- Task brief: Only the lines below starting at the one containing "Dead Line |" and ending at the one containing "(Play Func) check" belong in the answer, each copied exactly.

[Saved data entries]
--- START ---

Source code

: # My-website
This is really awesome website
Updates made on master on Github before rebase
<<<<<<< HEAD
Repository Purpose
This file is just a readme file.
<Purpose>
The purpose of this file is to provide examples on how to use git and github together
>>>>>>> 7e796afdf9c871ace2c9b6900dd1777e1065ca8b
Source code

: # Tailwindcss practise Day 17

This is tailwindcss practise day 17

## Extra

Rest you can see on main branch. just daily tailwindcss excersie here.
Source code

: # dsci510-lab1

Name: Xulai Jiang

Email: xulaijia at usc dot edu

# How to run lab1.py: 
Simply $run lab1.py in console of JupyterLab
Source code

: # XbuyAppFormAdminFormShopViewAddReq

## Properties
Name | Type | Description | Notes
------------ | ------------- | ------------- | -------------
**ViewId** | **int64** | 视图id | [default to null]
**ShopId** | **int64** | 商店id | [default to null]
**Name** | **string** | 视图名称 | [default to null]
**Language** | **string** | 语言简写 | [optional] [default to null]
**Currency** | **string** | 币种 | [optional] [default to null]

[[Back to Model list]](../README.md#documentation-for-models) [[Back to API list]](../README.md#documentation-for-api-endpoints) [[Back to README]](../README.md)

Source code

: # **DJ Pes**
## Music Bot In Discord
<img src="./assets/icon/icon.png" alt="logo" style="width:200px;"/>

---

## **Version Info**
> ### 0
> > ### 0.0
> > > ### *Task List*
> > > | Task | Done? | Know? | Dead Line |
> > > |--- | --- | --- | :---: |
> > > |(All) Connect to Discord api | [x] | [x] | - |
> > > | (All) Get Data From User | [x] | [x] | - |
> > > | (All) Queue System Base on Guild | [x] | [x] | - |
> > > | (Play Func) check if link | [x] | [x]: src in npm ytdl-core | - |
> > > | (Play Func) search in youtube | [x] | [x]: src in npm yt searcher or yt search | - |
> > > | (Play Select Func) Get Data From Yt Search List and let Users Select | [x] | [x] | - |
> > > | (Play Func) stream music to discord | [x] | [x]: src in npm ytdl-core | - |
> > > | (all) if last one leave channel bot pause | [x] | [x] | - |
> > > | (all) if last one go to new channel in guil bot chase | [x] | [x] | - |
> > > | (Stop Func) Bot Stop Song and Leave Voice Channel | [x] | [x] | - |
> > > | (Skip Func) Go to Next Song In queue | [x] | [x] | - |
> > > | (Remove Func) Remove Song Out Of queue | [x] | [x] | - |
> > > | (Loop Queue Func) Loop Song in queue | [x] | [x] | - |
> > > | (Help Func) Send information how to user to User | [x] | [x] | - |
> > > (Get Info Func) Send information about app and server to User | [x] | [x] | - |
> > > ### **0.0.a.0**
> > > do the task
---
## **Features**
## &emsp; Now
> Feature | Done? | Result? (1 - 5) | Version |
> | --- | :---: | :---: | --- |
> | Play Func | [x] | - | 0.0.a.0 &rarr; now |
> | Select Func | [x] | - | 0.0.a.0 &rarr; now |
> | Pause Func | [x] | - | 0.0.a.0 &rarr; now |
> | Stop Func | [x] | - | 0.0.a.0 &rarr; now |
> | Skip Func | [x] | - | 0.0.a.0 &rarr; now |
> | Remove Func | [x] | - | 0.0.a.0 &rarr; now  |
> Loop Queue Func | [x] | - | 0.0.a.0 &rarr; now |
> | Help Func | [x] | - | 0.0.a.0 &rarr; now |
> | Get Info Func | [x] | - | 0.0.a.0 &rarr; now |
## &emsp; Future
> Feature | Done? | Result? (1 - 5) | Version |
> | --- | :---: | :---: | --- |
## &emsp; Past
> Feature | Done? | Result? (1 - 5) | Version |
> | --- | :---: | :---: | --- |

--- END ---

- Finished task:
> > > | Task | Done? | Know? | Dead Line |
> > > |--- | --- | --- | :---: |
> > > |(All) Connect to Discord api | [x] | [x] | - |
> > > | (All) Get Data From User | [x] | [x] | - |
> > > | (All) Queue System Base on Guild | [x] | [x] | - |
> > > | (Play Func) check if link | [x] | [x]: src in npm ytdl-core | - |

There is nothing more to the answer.